- Malaysia will enforce mandatory electronic invoicing regulations starting in June 2024 for select businesses based on their annual revenue, with plans for all companies to implement the new system by 2027.
- The e-invoicing rules apply to all domestic and cross-border transactions.
- Currently, e-invoicing in Malaysia is voluntary, but a written agreement is required from the buyer before the supplier can issue an electronic invoice. Malaysia operates a post-audit e-invoicing model, but this will change with the new National e-Invoicing system to come into effect in 2024.
- The new e-invoicing system will be obligatory and is a hybrid of the centralized continuous transaction control (CTC) model paired with the PEPPOL network.
- The new system will apply to all tax-registered businesses in Malaysia and government entities, including business-to-business (B2B), business-to-government (B2G), and business-to-consumer (B2C) transactions.

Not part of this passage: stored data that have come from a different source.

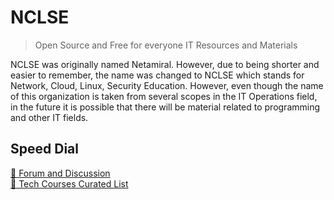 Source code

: # NCLSE
> Open Source and Free for everyone IT Resources and Materials

NCLSE was originally named Netamiral. However, due to being shorter and easier to remember, the name was changed to NCLSE which stands for Network, Cloud, Linux, Security Education. However, even though the name of this organization is taken from several scopes in the IT Operations field, in the future it is possible that there will be material related to programming and other IT fields.



## Speed Dial

[🔵 Forum and Discussion](https://github.com/NCLSE/discussion) <br>
[🔵 Tech Courses Curated List](https://github.com/NCLSE/tech-course) <br>
<!-- [🔵 Microsoft Azure](https://github.com/istiqlal-learn/Azure/blob/main/README.md) | ⏸️ Progress Paused <br>  -->
<!-- [🔵 Cisco Network](https://github.com/istiqlal-learn/Cisco/blob/main/README.md) | ⏸️Progress Paused <br> -->
<!-- [🔵 AWS Cloud](https://github.com/istiqlal-learn/AWS/blob/main/README.md) | ⏸️Progress Paused <br> -->

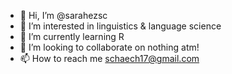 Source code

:- 👋 Hi, I’m @sarahezsc
- 👀 I’m interested in linguistics & language science
- 🌱 I’m currently learning R
- 💞️ I’m looking to collaborate on nothing atm!
- 📫 How to reach me schaech17@gmail.com

<!---
sarahezsc/sarahezsc is a ✨ special ✨ repository because its `README.md` (this file) appears on your GitHub profile.
You can click the Preview link to take a look at your changes.
--->
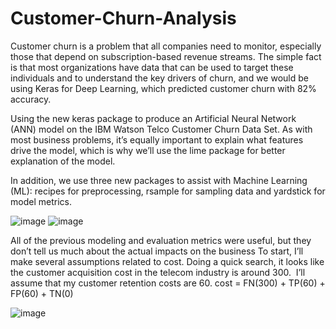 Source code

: # Customer-Churn-Analysis



Customer churn is a problem that all companies need to monitor, especially those that depend on subscription-based revenue streams. The simple fact is that most organizations have data that can be used to target these individuals and to understand the key drivers of churn, and we would be using  Keras for Deep Learning, which predicted customer churn with 82% accuracy. 

Using the new keras package to produce an Artificial Neural Network (ANN) model on the IBM Watson Telco Customer Churn Data Set. As with most business problems, it’s equally important to explain what features drive the model, which is why we’ll use the lime package for better explanation of the model.

In addition, we use three new packages to assist with Machine Learning (ML): recipes for preprocessing, rsample for sampling data and yardstick for model metrics.

![image](https://user-images.githubusercontent.com/70890713/122206545-20d77a80-cebf-11eb-91ea-c940e0246bb0.png)
![image](https://user-images.githubusercontent.com/70890713/125238334-b91d1f80-e304-11eb-9e4b-0e82ad06fdd8.png)

All of the previous modeling and evaluation metrics were useful, but they don’t tell us much about the actual impacts on the business To start, I’ll make several assumptions related to cost. Doing a quick search, it looks like the customer acquisition cost in the telecom industry is around 300.  I’ll assume that my customer retention costs are 60.
cost = FN(300) + TP(60) + FP(60) + TN(0)

![image](https://user-images.githubusercontent.com/70890713/125238516-f5508000-e304-11eb-979d-e5fc1931a501.png)

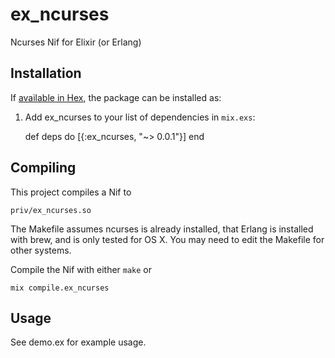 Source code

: # ex_ncurses
Ncurses Nif for Elixir (or Erlang)

## Installation

If [available in Hex](https://hex.pm/docs/publish), the package can be installed as:

  1. Add ex_ncurses to your list of dependencies in `mix.exs`:

        def deps do
          [{:ex_ncurses, "~> 0.0.1"}]
        end

## Compiling

This project compiles a Nif to

    priv/ex_ncurses.so

The Makefile assumes ncurses is already installed, that Erlang is installed with brew, and is only tested for OS X.  You may need to edit the Makefile for other systems.

Compile the Nif with either <code>make</code> or

    mix compile.ex_ncurses

## Usage
See demo.ex for example usage.
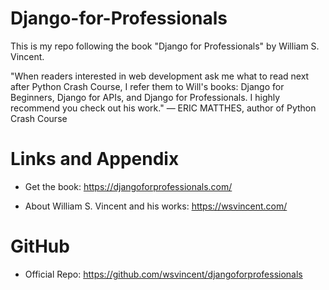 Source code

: # Django-for-Professionals
This is my repo following the book "Django for Professionals" by William S. Vincent.

"When readers interested in web development ask me what to read next after Python Crash Course, I refer them to Will's books: Django for Beginners, Django for APIs, and Django for Professionals. I highly recommend you check out his work." — ERIC MATTHES, author of Python Crash Course

Links and Appendix
========================================================

- Get the book: https://djangoforprofessionals.com/

- About William S. Vincent and his works: https://wsvincent.com/

GitHub
========================================================

- Official Repo: https://github.com/wsvincent/djangoforprofessionals
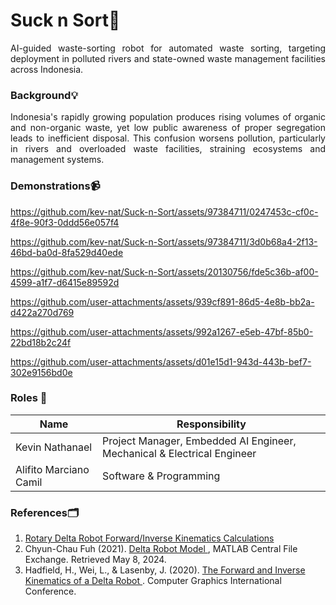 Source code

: # Suck n Sort🚯
<p align="justify">AI-guided waste-sorting robot for automated waste sorting, targeting deployment in polluted rivers and state-owned waste management facilities across Indonesia.</p>

### Background💡
<p align="justify"> Indonesia's rapidly growing population produces rising volumes of organic and non-organic waste, yet low public awareness of proper segregation leads to inefficient disposal. This confusion worsens pollution, particularly in rivers and overloaded waste facilities, straining ecosystems and management systems. </p>

### Demonstrations📹
https://github.com/kev-nat/Suck-n-Sort/assets/97384711/0247453c-cf0c-4f8e-90f3-0ddd56e057f4

https://github.com/kev-nat/Suck-n-Sort/assets/97384711/3d0b68a4-2f13-46bd-ba0d-8fa529d40ede

https://github.com/kev-nat/Suck-n-Sort/assets/20130756/fde5c36b-af00-4599-a1f7-d6415e89592d

https://github.com/user-attachments/assets/939cf891-86d5-4e8b-bb2a-d422a270d769

https://github.com/user-attachments/assets/992a1267-e5eb-47bf-85b0-22bd18b2c24f

https://github.com/user-attachments/assets/d01e15d1-943d-443b-bef7-302e9156bd0e

### **Roles 👷**
|Name                   | Responsibility
|---                    |---         
|Kevin Nathanael        | Project Manager, Embedded AI Engineer, Mechanical & Electrical Engineer 
|Alifito Marciano Camil | Software & Programming

### References🗂️
1. <a href="https://www.marginallyclever.com/other/samples/fk-ik-test.html"> Rotary Delta Robot Forward/Inverse Kinematics Calculations </a>
2. Chyun-Chau Fuh (2021). <a href="https://www.mathworks.com/matlabcentral/fileexchange/93775-delta-robot"> Delta Robot Model </a> , MATLAB Central File Exchange. Retrieved May 8, 2024.
3. Hadfield, H., Wei, L., & Lasenby, J. (2020). <a href="https://api.repository.cam.ac.uk/server/api/core/bitstreams/4787fb8e-9639-4421-bb8e-09314a613aae/content"> The Forward and Inverse Kinematics of a Delta Robot </a> . Computer Graphics International Conference.
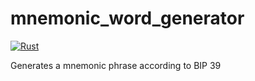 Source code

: # mnemonic_word_generator
[![Rust](https://github.com/0xfauzi/mnemonic_word_generator/actions/workflows/rust.yml/badge.svg?branch=master)](https://github.com/0xfauzi/mnemonic_word_generator/actions/workflows/rust.yml)

Generates a mnemonic phrase according to BIP 39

- The timeline for implementation is staggered, with mandatory implementation for businesses with an annual turnover greater than MYR 100 million starting in June 2024, and becoming statutory for all businesses, including B2C transactions, by January 2027.
- For B2C transactions, business entities will be required to issue e-receipts for all transactions.
- Currently, there are no predefined ways to send compliant e-invoices, but in the new mandatory e-invoicing environment, invoices must be created with the appropriate data and sent for verification in XML format.